Task instructions:
Scan the entries below for the word "Home". Copy each line that has it.

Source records
Segment Open

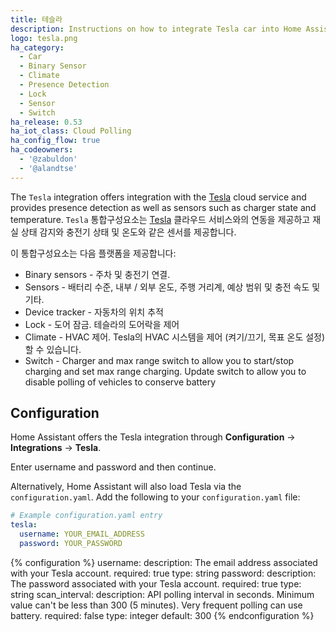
```yaml
---
title: 테슬라
description: Instructions on how to integrate Tesla car into Home Assistant.
logo: tesla.png
ha_category:
  - Car
  - Binary Sensor
  - Climate
  - Presence Detection
  - Lock
  - Sensor
  - Switch
ha_release: 0.53
ha_iot_class: Cloud Polling
ha_config_flow: true
ha_codeowners:
  - '@zabuldon'
  - '@alandtse'
---
```


The `Tesla` integration offers integration with the [Tesla](https://auth.tesla.com/login) cloud service and provides presence detection as well as sensors such as charger state and temperature.
`Tesla` 통합구성요소는 [Tesla](https://auth.tesla.com/login) 클라우드 서비스와의 연동을 제공하고 재실 상태 감지와 충전기 상태 및 온도와 같은 센서를 제공합니다.

이 통합구성요소는 다음 플랫폼을 제공합니다:

- Binary sensors - 주차 및 충전기 연결.
- Sensors - 배터리 수준, 내부 / 외부 온도, 주행 거리계, 예상 범위 및 충전 속도 및 기타.
- Device tracker - 자동차의 위치 ​​추적
- Lock - 도어 잠금. 테슬라의 도어락을 제어
- Climate - HVAC 제어.  Tesla의 HVAC 시스템을 제어 (켜기/끄기, 목표 온도 설정) 할 수 있습니다.
- Switch - Charger and max range switch to allow you to start/stop charging and set max range charging. Update switch to allow you to disable polling of vehicles to conserve battery

## Configuration

Home Assistant offers the Tesla integration through **Configuration** -> **Integrations** -> **Tesla**.

Enter username and password and then continue.

Alternatively, Home Assistant will also load Tesla via the  `configuration.yaml`. Add the following to your `configuration.yaml` file:

```yaml
# Example configuration.yaml entry
tesla:
  username: YOUR_EMAIL_ADDRESS
  password: YOUR_PASSWORD
```

{% configuration %}
username:
  description: The email address associated with your Tesla account.
  required: true
  type: string
password:
  description: The password associated with your Tesla account.
  required: true
  type: string
scan_interval:
  description: API polling interval in seconds. Minimum value can't be less than 300 (5 minutes). Very frequent polling can use battery.
  required: false
  type: integer
  default: 300
{% endconfiguration %}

Segment Closed

Response box:
description: Instructions on how to integrate Tesla car into Home Assistant.
Home Assistant offers the Tesla integration through **Configuration** -> **Integrations** -> **Tesla**.
Alternatively, Home Assistant will also load Tesla via the  `configuration.yaml`. Add the following to your `configuration.yaml` file:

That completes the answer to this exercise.